**Assignment:** Please give back an exact reproduction of the lines from the one with "### **Docker Security Configuration:**" through the end of the entries below, and no others.

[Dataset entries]
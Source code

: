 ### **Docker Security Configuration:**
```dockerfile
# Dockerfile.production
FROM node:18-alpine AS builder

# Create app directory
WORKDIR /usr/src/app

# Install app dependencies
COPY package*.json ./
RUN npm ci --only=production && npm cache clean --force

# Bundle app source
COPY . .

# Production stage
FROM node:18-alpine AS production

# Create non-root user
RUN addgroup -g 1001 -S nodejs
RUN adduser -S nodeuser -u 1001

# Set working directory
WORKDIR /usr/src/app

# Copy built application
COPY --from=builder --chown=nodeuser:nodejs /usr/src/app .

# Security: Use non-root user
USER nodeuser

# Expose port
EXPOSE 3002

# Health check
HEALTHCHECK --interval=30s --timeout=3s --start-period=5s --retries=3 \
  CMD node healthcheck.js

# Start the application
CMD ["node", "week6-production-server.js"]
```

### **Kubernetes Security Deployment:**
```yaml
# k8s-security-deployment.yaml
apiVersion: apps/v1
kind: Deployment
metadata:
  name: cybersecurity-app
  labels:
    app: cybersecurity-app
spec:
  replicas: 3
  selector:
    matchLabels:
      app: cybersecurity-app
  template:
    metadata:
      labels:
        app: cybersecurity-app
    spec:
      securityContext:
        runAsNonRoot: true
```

**Result of this task:**
: ### **Docker Security Configuration:**
```dockerfile
# Dockerfile.production
FROM node:18-alpine AS builder

# Create app directory
WORKDIR /usr/src/app

# Install app dependencies
COPY package*.json ./
RUN npm ci --only=production && npm cache clean --force

# Bundle app source
COPY . .

# Production stage
FROM node:18-alpine AS production

# Create non-root user
RUN addgroup -g 1001 -S nodejs
RUN adduser -S nodeuser -u 1001

# Set working directory
WORKDIR /usr/src/app

# Copy built application
COPY --from=builder --chown=nodeuser:nodejs /usr/src/app .

# Security: Use non-root user
USER nodeuser

# Expose port
EXPOSE 3002

# Health check
HEALTHCHECK --interval=30s --timeout=3s --start-period=5s --retries=3 \
  CMD node healthcheck.js

# Start the application
CMD ["node", "week6-production-server.js"]
```

### **Kubernetes Security Deployment:**
```yaml
# k8s-security-deployment.yaml
apiVersion: apps/v1
kind: Deployment
metadata:
  name: cybersecurity-app
  labels:
    app: cybersecurity-app
spec:
  replicas: 3
  selector:
    matchLabels:
      app: cybersecurity-app
  template:
    metadata:
      labels:
        app: cybersecurity-app
    spec:
      securityContext:
        runAsNonRoot: true
```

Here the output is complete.